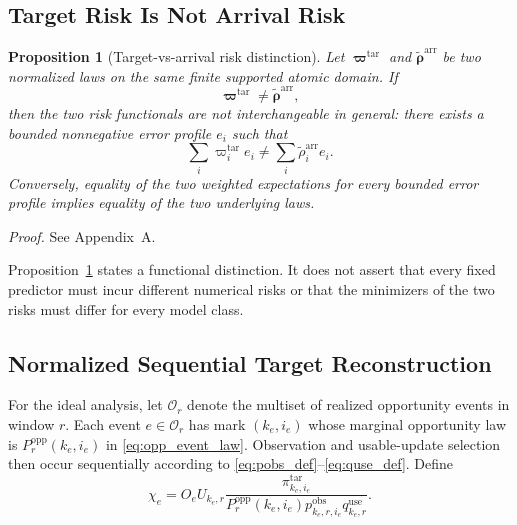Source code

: \documentclass[letterpaper,journal]{IEEEtran}
\newtheorem{proposition}{Proposition}
\begin{document}
\subsection{Target Risk Is Not Arrival Risk}
\label{subsec:prop_risk}

\begin{proposition}[Target-vs-arrival risk distinction]
\label{prop:risk}
Let $\boldsymbol\varpi^{\mathrm{tar}}$ and
$\widetilde{\boldsymbol\rho}^{\mathrm{arr}}$ be two normalized laws on the same
finite supported atomic domain.  If
\begin{equation}
    \boldsymbol\varpi^{\mathrm{tar}}
    \neq
    \widetilde{\boldsymbol\rho}^{\mathrm{arr}},
    \label{eq:dist_not_equal}
\end{equation}
then the two risk functionals are not interchangeable in general: there exists
a bounded nonnegative error profile $e_i$ such that
\begin{equation}
 \sum_i
 \varpi_i^{\mathrm{tar}}e_i
 \neq
 \sum_i
 \widetilde\rho_i^{\mathrm{arr}}e_i.
 \label{eq:prop1_nonidentity}
\end{equation}
Conversely, equality of the two weighted expectations for every bounded error
profile implies equality of the two underlying laws.
\end{proposition}

\noindent\emph{Proof.}
See Appendix~A.

Proposition~\ref{prop:risk} states a functional distinction.  It does not assert that every
fixed predictor must incur different numerical risks or that the minimizers of
the two risks must differ for every model class.

\subsection{Normalized Sequential Target Reconstruction}
\label{subsec:prop_reconstruction}

For the ideal analysis, let $\mathcal{O}_r$ denote the multiset of realized
opportunity events in window $r$.  Each event $e\in\mathcal{O}_r$ has mark
$(k_e,i_e)$ whose marginal opportunity law is
$P_r^{\mathrm{opp}}(k_e,i_e)$ in \eqref{eq:opp_event_law}.  Observation and
usable-update selection then occur sequentially according to
\eqref{eq:pobs_def}--\eqref{eq:quse_def}.  Define
\begin{equation}
 \chi_e
 =
 O_e U_{k_e,r}
 \frac{
 \pi^{\mathrm{tar}}_{k_e,i_e}
 }{
 P_r^{\mathrm{opp}}(k_e,i_e)
 p^{\mathrm{obs}}_{k_e,r,i_e}
 q^{\mathrm{use}}_{k_e,r}
 }.
 \label{eq:chi_event}
\end{equation}
\end{document}

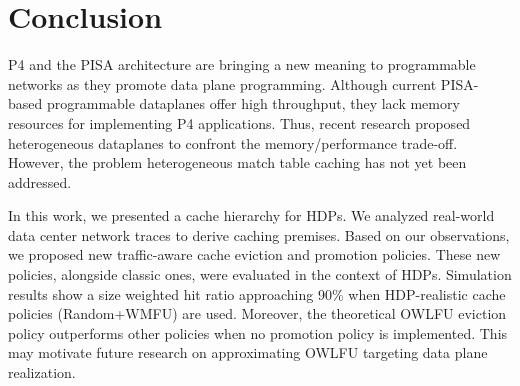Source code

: \section{Conclusion}\label{sec:conclusion}

P4 and the PISA architecture are bringing a new meaning to programmable networks as they promote data plane programming.
Although current PISA-based programmable dataplanes offer high throughput, they lack memory resources for implementing P4 applications.
Thus, recent research proposed heterogeneous dataplanes to confront the memory/performance trade-off.
However, the problem heterogeneous match table caching has not yet been addressed.

In this work, we presented a cache hierarchy for HDPs.
We analyzed real-world data center network traces to derive caching premises.
Based on our observations, we proposed new traffic-aware cache eviction and promotion policies.
These new policies, alongside classic ones, were evaluated in the context of HDPs.
Simulation results show a size weighted hit ratio approaching 90\% when HDP-realistic cache policies (Random+WMFU) are used.
Moreover, the theoretical OWLFU eviction policy outperforms other policies when no promotion policy is implemented.
This may motivate future research on approximating OWLFU targeting data plane realization.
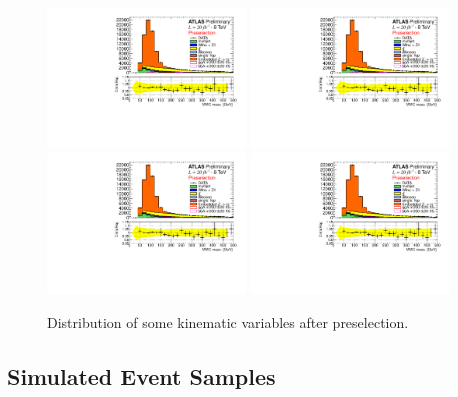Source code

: \begin{figure}[p]
     \begin{center}
            \includegraphics[page=5,width=0.47\textwidth]{figure/std_plots_presel.pdf}
            \includegraphics[page=7,width=0.47\textwidth]{figure/std_plots_presel.pdf}
            \includegraphics[page=2,width=0.47\textwidth]{figure/std_plots_presel.pdf}
            \includegraphics[page=4,width=0.47\textwidth]{figure/std_plots_presel.pdf}

    \end{center}
    \caption{Distribution of some kinematic variables after preselection.}
   \label{fig:validation}
\end{figure}


\subsection{Simulated Event Samples}
\label{sec:SimSamples}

→ **What is required**: Set down each line of the material exactly and skip every image.

→ **Written reply**:
Source code

: \documentclass[letterpaper,journal]{IEEEtran}
\newtheorem{proposition}{Proposition}
\begin{document}
\subsection{Target Risk Is Not Arrival Risk}
\label{subsec:prop_risk}

\begin{proposition}[Target-vs-arrival risk distinction]
\label{prop:risk}
Let $\boldsymbol\varpi^{\mathrm{tar}}$ and
$\widetilde{\boldsymbol\rho}^{\mathrm{arr}}$ be two normalized laws on the same
finite supported atomic domain.  If
\begin{equation}
    \boldsymbol\varpi^{\mathrm{tar}}
    \neq
    \widetilde{\boldsymbol\rho}^{\mathrm{arr}},
    \label{eq:dist_not_equal}
\end{equation}
then the two risk functionals are not interchangeable in general: there exists
a bounded nonnegative error profile $e_i$ such that
\begin{equation}
 \sum_i
 \varpi_i^{\mathrm{tar}}e_i
 \neq
 \sum_i
 \widetilde\rho_i^{\mathrm{arr}}e_i.
 \label{eq:prop1_nonidentity}
\end{equation}
Conversely, equality of the two weighted expectations for every bounded error
profile implies equality of the two underlying laws.
\end{proposition}

\noindent\emph{Proof.}
See Appendix~A.

Proposition~\ref{prop:risk} states a functional distinction.  It does not assert that every
fixed predictor must incur different numerical risks or that the minimizers of
the two risks must differ for every model class.

\subsection{Normalized Sequential Target Reconstruction}
\label{subsec:prop_reconstruction}

For the ideal analysis, let $\mathcal{O}_r$ denote the multiset of realized
opportunity events in window $r$.  Each event $e\in\mathcal{O}_r$ has mark
$(k_e,i_e)$ whose marginal opportunity law is
$P_r^{\mathrm{opp}}(k_e,i_e)$ in \eqref{eq:opp_event_law}.  Observation and
usable-update selection then occur sequentially according to
\eqref{eq:pobs_def}--\eqref{eq:quse_def}.  Define
\begin{equation}
 \chi_e
 =
 O_e U_{k_e,r}
 \frac{
 \pi^{\mathrm{tar}}_{k_e,i_e}
 }{
 P_r^{\mathrm{opp}}(k_e,i_e)
 p^{\mathrm{obs}}_{k_e,r,i_e}
 q^{\mathrm{use}}_{k_e,r}
 }.
 \label{eq:chi_event}
\end{equation}
\end{document}

Source code

: \section{Conclusion}\label{sec:conclusion}

P4 and the PISA architecture are bringing a new meaning to programmable networks as they promote data plane programming.
Although current PISA-based programmable dataplanes offer high throughput, they lack memory resources for implementing P4 applications.
Thus, recent research proposed heterogeneous dataplanes to confront the memory/performance trade-off.
However, the problem heterogeneous match table caching has not yet been addressed.

In this work, we presented a cache hierarchy for HDPs.
We analyzed real-world data center network traces to derive caching premises.
Based on our observations, we proposed new traffic-aware cache eviction and promotion policies.
These new policies, alongside classic ones, were evaluated in the context of HDPs.
Simulation results show a size weighted hit ratio approaching 90\% when HDP-realistic cache policies (Random+WMFU) are used.
Moreover, the theoretical OWLFU eviction policy outperforms other policies when no promotion policy is implemented.
This may motivate future research on approximating OWLFU targeting data plane realization.
Source code

: \begin{figure}[p]
     \begin{center}
            \includegraphics[page=5,width=0.47\textwidth]{figure/std_plots_presel.pdf}
            \includegraphics[page=7,width=0.47\textwidth]{figure/std_plots_presel.pdf}
            \includegraphics[page=2,width=0.47\textwidth]{figure/std_plots_presel.pdf}
            \includegraphics[page=4,width=0.47\textwidth]{figure/std_plots_presel.pdf}

    \end{center}
    \caption{Distribution of some kinematic variables after preselection.}
   \label{fig:validation}
\end{figure}


\subsection{Simulated Event Samples}
\label{sec:SimSamples}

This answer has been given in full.